总结一下为什么我的代码完成同样的功能比人家的复杂那么多。

1. 首先我检查了一下index是否在界内。因为四种边界不一样，所以每次在进入之前都检查了一遍。而最优解是大胆地把index传进去，如果出界了直接返回false，就不需要每次在递归之前就检查了。

2. 我在第二层if中检查了一下是否已经访问过，如果访问过了就不调用递归函数了。而最优解用了一个非常巧妙的办法：把当前检查的字母（矩阵里的字母）跟256做“异或”运算。这样做的结果就是，这个字母的二进制码，在从右数的第九位加了一个1，实际上也就是加了256，这就不可能是一个正常的ASCII字符了，也就不可能等于要找的字母了，相当于把这个位置暂时标记为访问过了。后面经过下一层递归之后，再跟256做“异或”，相当于又把这个字符标记成原来的字符了。这样做的优势是省去了HashSet标记，同时也不需要出递归之后把这个字符从set中移除掉。

3. 我在第三层if中检查了这个字符是否跟要找的字符相同，相同再找下一个。而最优解把这一步直接放在前面，如果不相同直接就返回false了。

P80. Remove Duplicates from Sorted Array II (Medium)

Given a sorted array nums, remove the duplicates in-place such that duplicates appeared at most twice and return the new length.
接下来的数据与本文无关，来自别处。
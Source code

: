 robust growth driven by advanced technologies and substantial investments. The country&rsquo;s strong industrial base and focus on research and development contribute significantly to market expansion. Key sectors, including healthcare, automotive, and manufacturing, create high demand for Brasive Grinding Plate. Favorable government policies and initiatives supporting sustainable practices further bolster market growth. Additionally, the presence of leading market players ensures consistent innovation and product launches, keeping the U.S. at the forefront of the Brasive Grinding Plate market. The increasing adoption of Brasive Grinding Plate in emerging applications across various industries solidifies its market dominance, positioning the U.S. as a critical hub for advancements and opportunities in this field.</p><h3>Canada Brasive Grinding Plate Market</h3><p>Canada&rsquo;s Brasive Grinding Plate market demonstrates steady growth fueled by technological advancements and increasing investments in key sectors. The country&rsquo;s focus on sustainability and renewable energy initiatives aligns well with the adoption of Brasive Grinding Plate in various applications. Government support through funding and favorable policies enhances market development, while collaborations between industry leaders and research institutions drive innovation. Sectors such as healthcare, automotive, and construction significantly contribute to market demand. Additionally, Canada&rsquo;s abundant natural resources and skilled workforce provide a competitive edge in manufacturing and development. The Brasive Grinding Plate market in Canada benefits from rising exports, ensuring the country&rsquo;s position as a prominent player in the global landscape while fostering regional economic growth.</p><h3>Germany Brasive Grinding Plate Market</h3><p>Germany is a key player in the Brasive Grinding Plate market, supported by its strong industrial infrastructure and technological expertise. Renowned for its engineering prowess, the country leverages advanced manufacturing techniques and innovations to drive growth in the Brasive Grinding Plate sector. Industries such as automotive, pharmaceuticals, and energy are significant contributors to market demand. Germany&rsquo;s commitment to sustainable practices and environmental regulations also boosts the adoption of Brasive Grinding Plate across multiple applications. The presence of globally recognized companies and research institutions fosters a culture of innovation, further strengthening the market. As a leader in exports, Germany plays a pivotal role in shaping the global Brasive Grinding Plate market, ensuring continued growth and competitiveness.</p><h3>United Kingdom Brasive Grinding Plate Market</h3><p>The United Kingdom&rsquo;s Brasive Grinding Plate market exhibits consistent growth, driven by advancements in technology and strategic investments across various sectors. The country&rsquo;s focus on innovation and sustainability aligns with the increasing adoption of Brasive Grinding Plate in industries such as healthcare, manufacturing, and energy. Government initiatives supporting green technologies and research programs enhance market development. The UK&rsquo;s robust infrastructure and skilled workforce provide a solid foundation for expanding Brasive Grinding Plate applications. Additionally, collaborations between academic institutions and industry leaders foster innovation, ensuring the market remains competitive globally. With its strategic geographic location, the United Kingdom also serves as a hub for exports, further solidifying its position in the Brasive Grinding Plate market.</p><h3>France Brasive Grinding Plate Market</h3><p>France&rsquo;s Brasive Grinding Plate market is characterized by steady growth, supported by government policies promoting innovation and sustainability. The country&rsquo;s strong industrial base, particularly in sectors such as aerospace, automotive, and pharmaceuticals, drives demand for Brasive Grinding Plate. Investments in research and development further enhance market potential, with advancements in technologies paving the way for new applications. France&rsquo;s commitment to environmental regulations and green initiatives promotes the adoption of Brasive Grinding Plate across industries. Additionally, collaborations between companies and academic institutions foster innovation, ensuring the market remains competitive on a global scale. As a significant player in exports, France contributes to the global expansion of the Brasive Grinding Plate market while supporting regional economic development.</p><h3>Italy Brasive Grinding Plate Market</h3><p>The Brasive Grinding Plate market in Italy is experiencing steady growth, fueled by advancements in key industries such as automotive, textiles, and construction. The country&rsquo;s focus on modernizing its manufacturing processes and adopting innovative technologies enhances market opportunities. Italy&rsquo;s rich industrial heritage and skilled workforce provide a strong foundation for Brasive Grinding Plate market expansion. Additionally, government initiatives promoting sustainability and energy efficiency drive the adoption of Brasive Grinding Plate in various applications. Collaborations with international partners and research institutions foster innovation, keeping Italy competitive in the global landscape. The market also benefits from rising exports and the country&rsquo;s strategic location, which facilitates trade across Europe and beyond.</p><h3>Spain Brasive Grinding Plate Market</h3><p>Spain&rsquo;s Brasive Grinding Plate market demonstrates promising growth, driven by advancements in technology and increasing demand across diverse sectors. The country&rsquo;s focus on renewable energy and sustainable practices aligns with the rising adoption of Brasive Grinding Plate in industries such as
Do not allocate extra space for another array, you must do this by modifying the input array in-place with O(1) extra memory.

My Solution

class Solution {
    public int removeDuplicates(int[] nums) {
        int length = nums.length;
        if (length <= 2) {
            return length;
        }
        int i = 2;
        while (i < length && (nums[i] != nums[i - 1] || nums[i] != nums[i - 2])) {
            i++;
        }
        int j = i + 1;
        while (j < length) {
            if (nums[j] == nums[i - 1] && nums[j] == nums[i - 2]) {
                j++;
            } else {
                int temp = nums[i];
                nums[i++] = nums[j];
                nums[j++] = temp;
            }
        }
        return i;
    }
}

63% 1ms

The Best Solution

class Solution {
    public int removeDuplicates(int[] nums) {
        if (nums == null || nums.length == 0) {
            return 0;
        }
        int count = 1;
        int len = 1;
        for (int i = 1; i < nums.length; i++) {            
            if (nums[i] == nums[i - 1]) {                
                count++;                
            } else {
                count = 1;                
            }
            if (count <= 2) {
                nums[len++] = nums[i];                        
            }
        }
        return len;
    }
}

这个方法非常好，不需要互换，只要覆盖了前面的就行了。用一个计数器检查是否超过了2。